Fellows Spotlight is our blog series that invites you to take a behind-the-scenes look at our Fellows program.
We’ll be hearing from all our 2018-2019 Fellows: Jay Adana, Rae Binstock, Zeniba Britt, Erika Dickerson-Despenza, Mathilde Dratwa, Aryanna Garber, Charles Gershman, Nambi E. Kelley, Melissa Li, Benjamin Velez, Kit Yan, and Zack Zadek.
Each of the Fellows/teams were asked the same 5 questions, exploring where these writers have been, are now, and are journeying towards. Our Fellows took this gentle structure and ran, each submitting responses as unique and creative as they are.
This week we invite you to this conversation with Jay Adana.
What was your first experience with theater?
I played Becky in a production of “Gold Dust or Bust” (I’m sure you’ve heard of it) in 4th grade. I was the comic relief and it was the easiest audience I’ll ever get. I got hooked.

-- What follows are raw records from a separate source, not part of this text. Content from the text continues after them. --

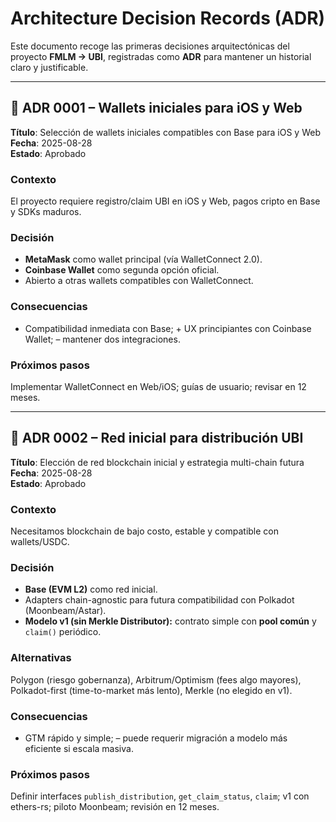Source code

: # Architecture Decision Records (ADR)

Este documento recoge las primeras decisiones arquitectónicas del proyecto **FMLM → UBI**, registradas como **ADR** para mantener un historial claro y justificable.

---

## 📄 ADR 0001 – Wallets iniciales para iOS y Web

**Título**: Selección de wallets iniciales compatibles con Base para iOS y Web  
**Fecha**: 2025-08-28  
**Estado**: Aprobado  

### Contexto
El proyecto requiere registro/claim UBI en iOS y Web, pagos cripto en Base y SDKs maduros.

### Decisión
- **MetaMask** como wallet principal (vía WalletConnect 2.0).
- **Coinbase Wallet** como segunda opción oficial.
- Abierto a otras wallets compatibles con WalletConnect.

### Consecuencias
+ Compatibilidad inmediata con Base; + UX principiantes con Coinbase Wallet; – mantener dos integraciones.

### Próximos pasos
Implementar WalletConnect en Web/iOS; guías de usuario; revisar en 12 meses.

---

## 📄 ADR 0002 – Red inicial para distribución UBI

**Título**: Elección de red blockchain inicial y estrategia multi-chain futura  
**Fecha**: 2025-08-28  
**Estado**: Aprobado  

### Contexto
Necesitamos blockchain de bajo costo, estable y compatible con wallets/USDC.

### Decisión
- **Base (EVM L2)** como red inicial.
- Adapters chain-agnostic para futura compatibilidad con Polkadot (Moonbeam/Astar).
- **Modelo v1 (sin Merkle Distributor):** contrato simple con **pool común** y `claim()` periódico.

### Alternativas
Polygon (riesgo gobernanza), Arbitrum/Optimism (fees algo mayores), Polkadot-first (time-to-market más lento), Merkle (no elegido en v1).

### Consecuencias
+ GTM rápido y simple; – puede requerir migración a modelo más eficiente si escala masiva.

### Próximos pasos
Definir interfaces `publish_distribution`, `get_claim_status`, `claim`; v1 con ethers-rs; piloto Moonbeam; revisión en 12 meses.
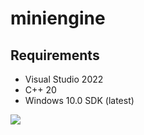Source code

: # miniengine

## Requirements
- Visual Studio 2022
- C++ 20
- Windows 10.0 SDK (latest)

![](<img src="./images/teapot.gif"/>)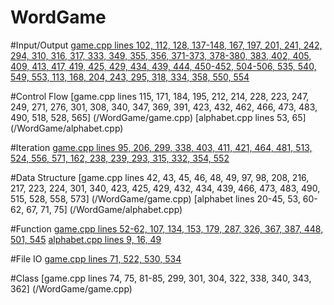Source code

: # WordGame
#Input/Output
  [game.cpp lines 102, 112, 128, 137-148, 167, 197, 201, 241, 242, 294, 310, 316, 317, 333, 349, 355, 356, 371-373, 378-380, 383, 402, 405, 409, 413, 417, 419, 425, 429, 434, 439, 444, 450-452, 504-506, 535, 540, 549, 553, 113, 168, 204, 243, 295, 318, 334, 358, 550, 554](/WordGame/game.cpp)

#Control Flow
  [game.cpp lines 115, 171, 184, 195, 212, 214, 228, 223, 247, 249, 271, 276, 301, 308, 340, 347, 369, 391, 423, 432, 462, 466, 473, 483, 490, 518, 528, 565] (/WordGame/game.cpp)
  [alphabet.cpp lines 53, 65] (/WordGame/alphabet.cpp)
  
#Iteration
  [game.cpp lines 95, 206, 299, 338, 403, 411, 421, 464, 481, 513, 524, 556, 571, 162, 238, 239, 293, 315, 332, 354, 552](/WordGame/game.cpp)
  
#Data Structure
  [game.cpp lines 42, 43, 45, 46, 48, 49, 97, 98, 208, 216, 217, 223, 224, 301, 340, 423, 425, 429, 432, 434, 439, 466, 473, 483, 490, 515, 528, 558, 573] (/WordGame/game.cpp)
  [alphabet lines 20-45, 53, 60-62, 67, 71, 75] (/WordGame/alphabet.cpp)
  
#Function
  [game.cpp lines 52-62, 107, 134, 153, 179, 287, 326, 367, 387, 448, 501, 545](/WordGame/game.cpp)
  [alphabet.cpp lines 9, 16, 49](/WordGame/alphabet.cpp)
  
#File IO
  [game.cpp lines 71, 522, 530, 534](/WordGame/game.cpp)
  
#Class
  [game.cpp lines 74, 75, 81-85, 299, 301, 304, 322, 338, 340, 343, 362] (/WordGame/game.cpp)
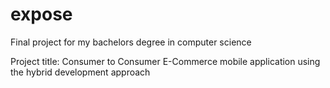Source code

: # expose
Final project for my bachelors degree in computer science

Project title: Consumer to Consumer E-Commerce mobile application using the hybrid development approach


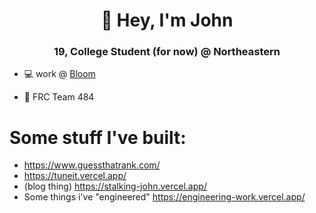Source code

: <h1 align="center">👋 Hey, I'm John</h1>
<h3 align="center">19, College Student (for now) @ Northeastern</h3>

- 💻 work @ [Bloom](https://www.bloomapp.com/)

- 🤖 FRC Team 484

# Some stuff I've built:
- https://www.guessthatrank.com/
- https://tuneit.vercel.app/
- (blog thing) https://stalking-john.vercel.app/
- Some things i've "engineered" https://engineering-work.vercel.app/
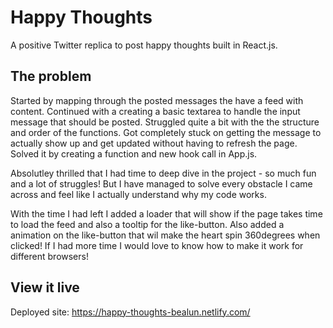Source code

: # Happy Thoughts

A positive Twitter replica to post happy thoughts built in React.js.

## The problem

Started by mapping through the posted messages the have a feed with content. Continued with a creating a basic textarea to handle the input message that should be posted. Struggled quite a bit with the the structure and order of the functions. Got completely stuck on getting the message to actually show up and get updated without having to refresh the page. Solved it by creating a function and new hook call in App.js. 

Absolutley thrilled that I had time to deep dive in the project - so much fun and a lot of struggles! But I have managed to solve every obstacle I came across and feel like I actually understand why my code works. 

With the time I had left I added a loader that will show if the page takes time to load the feed and also a tooltip for the like-button. Also added a animation on the like-button that wil make the heart spin 360degrees when clicked! If I had more time I would love to know how to make it work for different browsers!

## View it live

Deployed site: https://happy-thoughts-bealun.netlify.com/

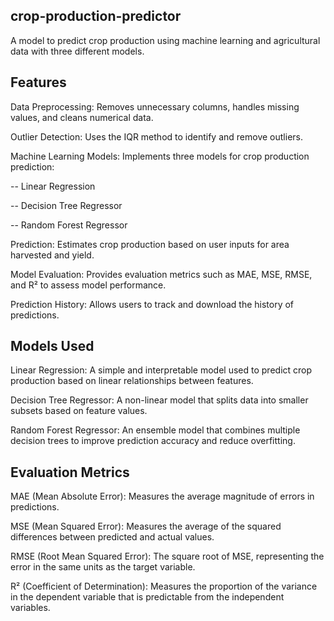 ## crop-production-predictor
A model to predict crop production using machine learning and agricultural data with three different models.
## Features
Data Preprocessing: Removes unnecessary columns, handles missing values, and cleans numerical data.

Outlier Detection: Uses the IQR method to identify and remove outliers.

Machine Learning Models: Implements three models for crop production prediction:

-- Linear Regression

-- Decision Tree Regressor

-- Random Forest Regressor

Prediction: Estimates crop production based on user inputs for area harvested and yield.

Model Evaluation: Provides evaluation metrics such as MAE, MSE, RMSE, and R² to assess model performance.

Prediction History: Allows users to track and download the history of predictions.

## Models Used

Linear Regression: A simple and interpretable model used to predict crop production based on linear relationships between features.

Decision Tree Regressor: A non-linear model that splits data into smaller subsets based on feature values.

Random Forest Regressor: An ensemble model that combines multiple decision trees to improve prediction accuracy and reduce overfitting.

## Evaluation Metrics

MAE (Mean Absolute Error): Measures the average magnitude of errors in predictions.

MSE (Mean Squared Error): Measures the average of the squared differences between predicted and actual values.

RMSE (Root Mean Squared Error): The square root of MSE, representing the error in the same units as the target variable.

R² (Coefficient of Determination): Measures the proportion of the variance in the dependent variable that is predictable from the independent variables.
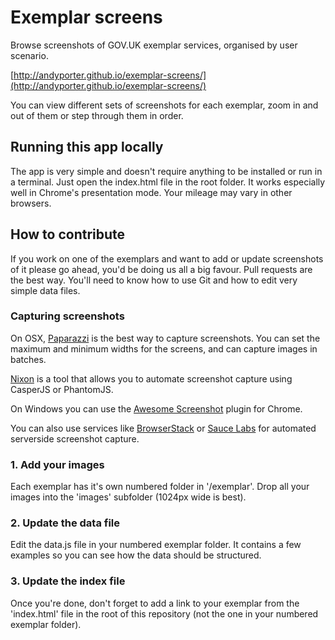 Exemplar screens
================

Browse screenshots of GOV.UK exemplar services, organised by user scenario.

[http://andyporter.github.io/exemplar-screens/](http://andyporter.github.io/exemplar-screens/)

You can view different sets of screenshots for each exemplar, zoom in and out of them or step through them in order.


## Running this app locally

The app is very simple and doesn't require anything to be installed or run in a terminal. Just open the index.html file in the root folder. It works especially well in Chrome's presentation mode. Your mileage may vary in other browsers.


## How to contribute

If you work on one of the exemplars and want to add or update screenshots of it please go ahead, you'd be doing us all a big favour. Pull requests are the best way. You'll need to know how to use Git and how to edit very simple data files.

### Capturing screenshots

On OSX, [Paparazzi](https://derailer.org/paparazzi/) is the best way to capture screenshots. You can set the maximum and minimum widths for the screens, and can capture images in batches.

[Nixon](https://github.com/joelanman/nixon) is a tool that allows you to automate screenshot capture using CasperJS or PhantomJS.

On Windows you can use the [Awesome Screenshot](https://chrome.google.com/webstore/detail/awesome-screenshot-captur/alelhddbbhepgpmgidjdcjakblofbmce?hl=en) plugin for Chrome.

You can also use services like [BrowserStack](http://www.browserstack.com/) or [Sauce Labs](https://saucelabs.com/) for automated serverside screenshot capture.

### 1. Add your images

Each exemplar has it's own numbered folder in '/exemplar'. Drop all your images into the 'images' subfolder (1024px wide is best).

### 2. Update the data file

Edit the data.js file in your numbered exemplar folder. It contains a few examples so you can see how the data should be structured.

### 3. Update the index file

Once you're done, don't forget to add a link to your exemplar from the 'index.html' file in the root of this repository (not the one in your numbered exemplar folder).

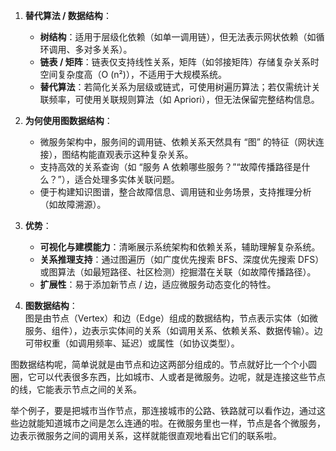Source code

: 1.  **替代算法 / 数据结构**：
    
    -   **树结构**：适用于层级化依赖（如单一调用链），但无法表示网状依赖（如循环调用、多对多关系）。
    -   **链表 / 矩阵**：链表仅支持线性关系，矩阵（如邻接矩阵）存储复杂关系时空间复杂度高（O (n²)），不适用于大规模系统。
    -   **替代算法**：若简化关系为层级或链式，可使用树遍历算法；若仅需统计关联频率，可使用关联规则算法（如 Apriori），但无法保留完整结构信息。

1.  **为何使用图数据结构**：
    
    -   微服务架构中，服务间的调用链、依赖关系天然具有 “图” 的特征（网状连接），图结构能直观表示这种复杂关系。
    -   支持高效的关系查询（如 “服务 A 依赖哪些服务？”“故障传播路径是什么？”），适合处理多实体关联问题。
    -   便于构建知识图谱，整合故障信息、调用链和业务场景，支持推理分析（如故障溯源）。

1.  **优势**：
    
    -   **可视化与建模能力**：清晰展示系统架构和依赖关系，辅助理解复杂系统。
    -   **关系推理支持**：通过图遍历（如广度优先搜索 BFS、深度优先搜索 DFS）或图算法（如最短路径、社区检测）挖掘潜在关联（如故障传播路径）。
    -   **扩展性**：易于添加新节点 / 边，适应微服务动态变化的特性。

1.  **图数据结构**：  
    图是由节点（Vertex）和边（Edge）组成的数据结构，节点表示实体（如微服务、组件），边表示实体间的关系（如调用关系、依赖关系、数据传输）。边可带权重（如调用频率、延迟）或属性（如协议类型）。

图数据结构呢，简单说就是由节点和边这两部分组成的。节点就好比一个个小圆圈，它可以代表很多东西，比如城市、人或者是微服务。边呢，就是连接这些节点的线，它能表示节点之间的关系。

  

举个例子，要是把城市当作节点，那连接城市的公路、铁路就可以看作边，通过这些边就能知道城市之间是怎么连通的啦。在微服务里也一样，节点是各个微服务，边表示微服务之间的调用关系，这样就能很直观地看出它们的联系啦。
<!--stackedit_data:
eyJoaXN0b3J5IjpbMTk5MjkzMzM5N119
-->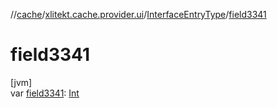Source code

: //[cache](../../../index.md)/[xlitekt.cache.provider.ui](../index.md)/[InterfaceEntryType](index.md)/[field3341](field3341.md)

# field3341

[jvm]\
var [field3341](field3341.md): [Int](https://kotlinlang.org/api/latest/jvm/stdlib/kotlin/-int/index.html)
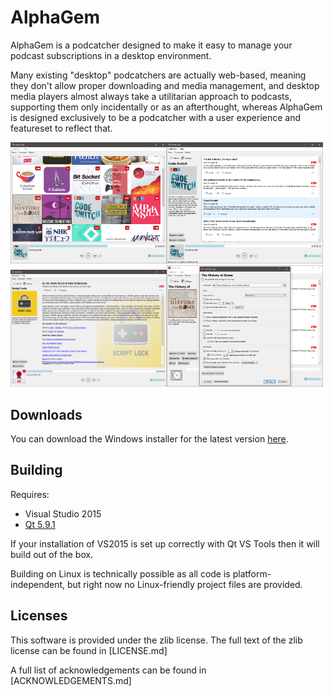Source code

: AlphaGem
========

AlphaGem is a podcatcher designed to make it easy to manage your podcast subscriptions in a desktop environment.

Many existing "desktop" podcatchers are actually web-based, meaning they don't allow proper downloading and media management, and desktop media players almost always take a utilitarian approach to podcasts, supporting them only incidentally or as an afterthought, whereas AlphaGem is designed exclusively to be a podcatcher with a user experience and featureset to reflect that.

<img src="screenshots/feedlist.png" width="250"></img><img src="screenshots/episodelist.png" width="250"></img>
<img src="screenshots/episodedetail.png" width="250"></img><img src="screenshots/feedsettings.png" width="250"></img>

Downloads
---------
You can download the Windows installer for the latest version [here](releases/AlphaGemInstall0.1.exe).

Building
--------
Requires:
* Visual Studio 2015
* [Qt 5.9.1](http://qt.io/download-open-source)

If your installation of VS2015 is set up correctly with Qt VS Tools then it will build out of the box.

Building on Linux is technically possible as all code is platform-independent, but right now no Linux-friendly project files are provided.


Licenses
--------
This software is provided under the zlib license. The full text of the zlib license can be found in [LICENSE.md]

A full list of acknowledgements can be found in [ACKNOWLEDGEMENTS.md]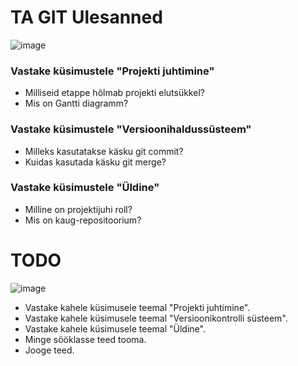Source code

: # TA GIT Ulesanned 
<a name="readme-top"></a>

![image](https://github.com/user-attachments/assets/5c2f58aa-5887-49e7-b8b9-4f0af40b40c3)


### Vastake küsimustele "Projekti juhtimine"
* Milliseid etappe hõlmab projekti elutsükkel?
* Mis on Gantti diagramm?

### Vastake küsimustele "Versioonihaldussüsteem"
* Milleks kasutatakse käsku git commit?
* Kuidas kasutada käsku git merge?

### Vastake küsimustele "Üldine"
* Milline on projektijuhi roll?
* Mis on kaug-repositoorium?

# TODO

![image](https://github.com/user-attachments/assets/d47252ea-1148-49cb-ad95-8f6a41476197)


* Vastake kahele küsimusele teemal "Projekti juhtimine".
* Vastake kahele küsimusele teemal "Versioonikontrolli süsteem".
* Vastake kahele küsimusele teemal "Üldine".
* Minge sööklasse teed tooma.
* Jooge teed.
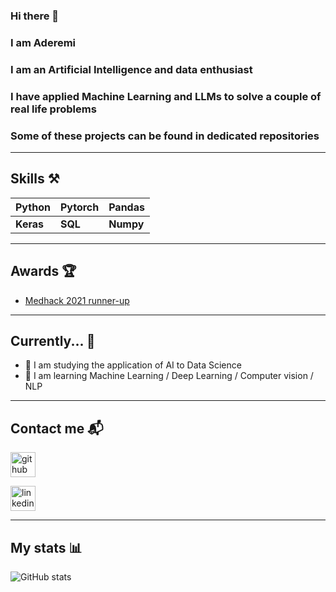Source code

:### Hi there 👋 
### I am Aderemi
### I am an Artificial Intelligence and data enthusiast 
### I have applied Machine Learning and LLMs to solve a couple of real life problems
### Some of these projects can be found in dedicated repositories

---

## Skills ⚒
|Python |Pytorch |Pandas |
|--- |--- |--- |
|**Keras** |**SQL** |**Numpy** |

---

## Awards 🏆
- [Medhack 2021 runner-up](https://devpost.com/software/red-detector)

---

## Currently... 🚧
- 🔭  I am studying the application of AI to Data Science 
- 🌱  I am learning Machine Learning / Deep Learning / Computer vision / NLP 

---

## Contact me 📬

[<img src='https://cdn.jsdelivr.net/npm/simple-icons@3.0.1/icons/github.svg' alt='github' height='40'>](https://github.com/AderemiF) 

[<img src='https://cdn.jsdelivr.net/npm/simple-icons@3.0.1/icons/linkedin.svg' alt='linkedin' height='40'>](https://www.linkedin.com/in/aderemi-fayoyiwa/)  

---
## My stats 📊
![GitHub stats](https://github-readme-stats.vercel.app/api?username=AderemiF&show_icons=true)  

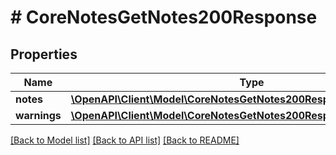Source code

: # # CoreNotesGetNotes200Response

## Properties

Name | Type | Description | Notes
------------ | ------------- | ------------- | -------------
**notes** | [**\OpenAPI\Client\Model\CoreNotesGetNotes200ResponseNotesInner[]**](CoreNotesGetNotes200ResponseNotesInner.md) |  |
**warnings** | [**\OpenAPI\Client\Model\CoreNotesGetNotes200ResponseWarningsInner[]**](CoreNotesGetNotes200ResponseWarningsInner.md) |  | [optional]

[[Back to Model list]](../../README.md#models) [[Back to API list]](../../README.md#endpoints) [[Back to README]](../../README.md)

When did you decide to become a writer? Is there a writer, show, or piece of writing that was particularly influential on your path?
I set out to be an actor. My mom showed me a copy of “Into The Woods” (of course bow down to the mighty Sondheim) on VHS and when Bernadette Peters followed an imaginary bug on the floor, stomped it, twisted her foot and said “squooosh” I said that’s what I’m doing. I became a writer by accident. I was doing a show with a couple of friends from acting school where the story was told with movement and puppets. We were having trouble communicating what was happening in a more complicated section of the plot so I ducked into the bathroom (we were rehearsing in my living room) and wrote a song to explain what was happening. I loved that process and just kept doing it. That show was called “The Woodsman”.
How do you describe your work overall? What sets your work apart?
I like to blend old sounds with new. I’m most interested when you can take a little bit of both. For example I made a trap beat out of pieces of “The Battlecry of Freedom” or I’ll use rap rhythms on a folk song.
Can you tell us a little bit about the work you’ve been developing as a Fellow?
My writing partner Zeniba Britt and I have been developing a musical alternative history of the American Civil War with a dash of magic. Our protagonist is Polly, a brilliant black biracial mapmaker hiding just outside Atlanta.
What do you find most rewarding about your work as a writer?
There’s the moment when something clicks and it’s just exactly right and I’m not sure how I got there and it feels like I have a line dialed straight into the cosmos. That’s magic.